Neurotrophins as Signaling Molecules in Activity-Dependent Development
The process of forming precise connections and eliminating imprecise ones during development involves not only short term changes in the strength of synaptic connections between the retinal ganglion cells and LGN neurons, but also long term structural changes in the branching patterns of ganglion cell axons. How is this long term change effected? One idea is that the target neuron releases a retrograde growth factor that is taken up by the presynaptic axon and acts to promote long term growth and stabilization of the input. We have been investigating this idea by studying the next set of connections in the visual pathway: from the LGN neurons to neurons of the primary visual cortex in the occipital lobe.
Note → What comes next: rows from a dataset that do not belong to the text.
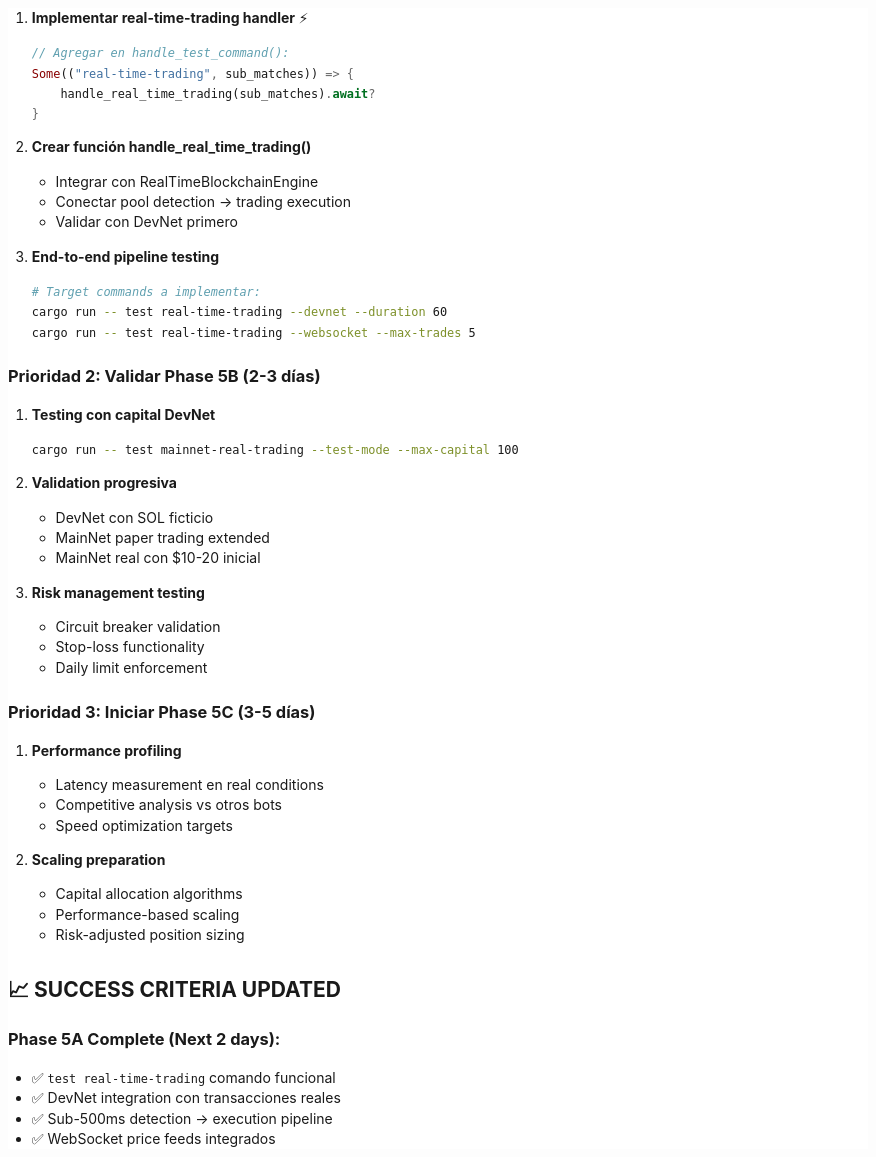 1. **Implementar real-time-trading handler** ⚡
   ```rust
   // Agregar en handle_test_command():
   Some(("real-time-trading", sub_matches)) => {
       handle_real_time_trading(sub_matches).await?
   }
   ```

2. **Crear función handle_real_time_trading()** 
   - Integrar con RealTimeBlockchainEngine
   - Conectar pool detection → trading execution
   - Validar con DevNet primero

3. **End-to-end pipeline testing**
   ```bash
   # Target commands a implementar:
   cargo run -- test real-time-trading --devnet --duration 60
   cargo run -- test real-time-trading --websocket --max-trades 5
   ```

### **Prioridad 2: Validar Phase 5B (2-3 días)**

1. **Testing con capital DevNet**
   ```bash
   cargo run -- test mainnet-real-trading --test-mode --max-capital 100
   ```

2. **Validation progresiva**
   - DevNet con SOL ficticio
   - MainNet paper trading extended
   - MainNet real con $10-20 inicial

3. **Risk management testing**
   - Circuit breaker validation
   - Stop-loss functionality
   - Daily limit enforcement

### **Prioridad 3: Iniciar Phase 5C (3-5 días)**

1. **Performance profiling**
   - Latency measurement en real conditions
   - Competitive analysis vs otros bots
   - Speed optimization targets

2. **Scaling preparation**
   - Capital allocation algorithms
   - Performance-based scaling
   - Risk-adjusted position sizing

## 📈 SUCCESS CRITERIA UPDATED

### **Phase 5A Complete** (Next 2 days):
- ✅ `test real-time-trading` comando funcional
- ✅ DevNet integration con transacciones reales
- ✅ Sub-500ms detection → execution pipeline
- ✅ WebSocket price feeds integrados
In the adult, LGN axons representing each eye are segregated from each other in the primary visual cortex into columns (rather than into layers as in the LGN). Neural activity again is needed for columns to form, but during a later time in development when vision (rather than waves) provides the input.
For ganglion cell axons from each eye to sort into layers, LGN neurons must be able detect the the correlated firing of cells within one eye and strengthen those synapses that are coactive: “cells that fire together wire together”. By means of whole cell recording in slices of LGN in vitro, we demonstrated that the synaptic connections between ganglion cells and LGN neurons can undergo strengthening similar to Long Term Potentiation in the hippocampus when stimulated with the same firing patterns as those generated in vivo by the ganglion cells. We also discovered, in a special “reduced brain preparation”, that the spontaneous waves of activity generated in the eye are not only sent on to the LGN in the form of action potentials, but they are then relayed across synapses where they are powerful enough to make the LGN neurons fire action potentials.